Arrested after riding from Nashville, Tenn., to Montgomery, Ala., to Jackson, Miss., on May 28, 1961; photographed Nov. 18, 2006, in Cincinnati — Mississippi Department of Archives and History; Eric Etheridge

David Fankhauser


In 1961. Fankhauser was a 19-year-old student at Central State University in Wilberforce, Ohio. He grew up in a family committed to nonviolent protest. His stepfather had been imprisoned several times for refusing the draft, and his family intentionally lived below the poverty line to avoid paying taxes that would support wars.

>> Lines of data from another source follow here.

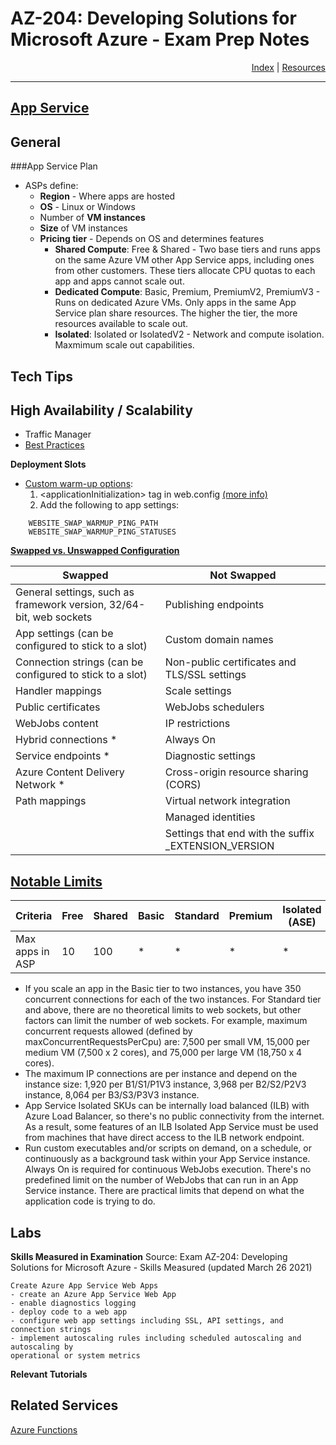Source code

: # AZ-204: Developing Solutions for Microsoft Azure - Exam Prep Notes

<div style="text-align: right"> <a href="..\README.MD">Index</a> | <a href="..\RESOURCES.MD">Resources</a> </div>

----
[App Service](https://docs.microsoft.com/en-us/azure/app-service)
-------------

## General

###App Service Plan
   * ASPs define:
     *  **Region** - Where apps are hosted
     *  **OS** - Linux or Windows
     *  Number of **VM instances**
     *  **Size** of VM instances
     *  **Pricing tier** - Depends on OS and determines features
        *  **Shared Compute**: Free & Shared - Two base tiers and runs apps on the same Azure VM other App Service apps, including ones from other customers. These tiers allocate CPU quotas to each app and apps cannot scale out.
        *  **Dedicated Compute**: Basic, Premium, PremiumV2, PremiumV3 - Runs on dedicated Azure VMs. Only apps in the same App Service plan share resources. The higher the tier, the more resources available to scale out.
        *  **Isolated**: Isolated or IsolatedV2 - Network and compute isolation. Maxmimum scale out capabilities.

## Tech Tips


## High Availability / Scalability

* Traffic Manager
* [Best Practices](https://docs.microsoft.com/en-us/azure/architecture/checklist/resiliency-per-service#app-service)



**Deployment Slots**
  * [Custom warm-up options](https://docs.microsoft.com/en-us/azure/app-service/deploy-staging-slots#Warm-up):
     1. <applicationInitialization\> tag in web.config [(more info)](https://ruslany.net/2017/11/most-common-deployment-slot-swap-failures-and-how-to-fix-them/)
     2. Add the following to app settings:
```
	WEBSITE_SWAP_WARMUP_PING_PATH
 	WEBSITE_SWAP_WARMUP_PING_STATUSES
```
**[Swapped vs. Unswapped Configuration](https://docs.microsoft.com/en-us/azure/app-service/deploy-staging-slots)**

| Swapped | Not Swapped |
| --- | --- |
|General settings, such as framework version, 32/64-bit, web sockets |Publishing endpoints                                 |
|App settings (can be configured to stick to a slot)                 |Custom domain names                                  |
|Connection strings (can be configured to stick to a slot)           |Non-public certificates and TLS/SSL settings         |
|Handler mappings                                                    |Scale settings                                       |
|Public certificates                                                 |WebJobs schedulers                                   |
|WebJobs content                                                     |IP restrictions                                      |
|Hybrid connections *                                                |Always On                                            |
|Service endpoints *                                                 |Diagnostic settings                                  |
|Azure Content Delivery Network *                                    |Cross-origin resource sharing (CORS)                 |
|Path mappings                                                       |Virtual network integration                          |
|																	 |Managed identities								   |
|																	 |Settings that end with the suffix _EXTENSION_VERSION |





## [Notable Limits](https://docs.microsoft.com/en-us/azure/azure-resource-manager/management/azure-subscription-service-limits#app-service-limits)
|Criteria|Free|Shared|Basic|Standard|Premium|Isolated (ASE)|
|---|---|---|---|---|---|---|
|Max apps in ASP| 10 | 100| * | * | * | * |

* If you scale an app in the Basic tier to two instances, you have 350 concurrent connections for each of the two instances. For Standard tier and above, there are no theoretical limits to web sockets, but other factors can limit the number of web sockets. For example, maximum concurrent requests allowed (defined by maxConcurrentRequestsPerCpu) are: 7,500 per small VM, 15,000 per medium VM (7,500 x 2 cores), and 75,000 per large VM (18,750 x 4 cores).
* The maximum IP connections are per instance and depend on the instance size: 1,920 per B1/S1/P1V3 instance, 3,968 per B2/S2/P2V3 instance, 8,064 per B3/S3/P3V3 instance.
* App Service Isolated SKUs can be internally load balanced (ILB) with Azure Load Balancer, so there's no public connectivity from the internet. As a result, some features of an ILB Isolated App Service must be used from machines that have direct access to the ILB network endpoint.
* Run custom executables and/or scripts on demand, on a schedule, or continuously as a background task within your App Service instance. Always On is required for continuous WebJobs execution. There's no predefined limit on the number of WebJobs that can run in an App Service instance. There are practical limits that depend on what the application code is trying to do.

## Labs
**Skills Measured in Examination**
Source: Exam AZ-204: Developing Solutions for Microsoft Azure - Skills Measured (updated March 26 2021)
```
Create Azure App Service Web Apps
- create an Azure App Service Web App
- enable diagnostics logging
- deploy code to a web app
- configure web app settings including SSL, API settings, and connection strings
- implement autoscaling rules including scheduled autoscaling and autoscaling by
operational or system metrics
```
**Relevant Tutorials**

## Related Services
[Azure Functions](../functions/README.MD)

In his words. "I make no bones about it — I'm not a courageous person. Who do you get to go to war? You get the 19-year-olds. They don't have any idea of what they're getting into. 'Well, they're not really gonna kill me, are they?' That's not to say I wasn't scared. I was scared witless.

"Before I went to Jackson, I went home and shaved off my beard. My mom gave me a haircut. I know she was worried, but she was proud — just like the mothers are proud when their sons go off to war. They hope for the best, but they're proud of them doing what they see as a duty."

Today. Fankhauser, 69, is a professor of chemistry and biology at University of Cincinnati Clermont College in Batavia, Ohio, where he's taught since 1973.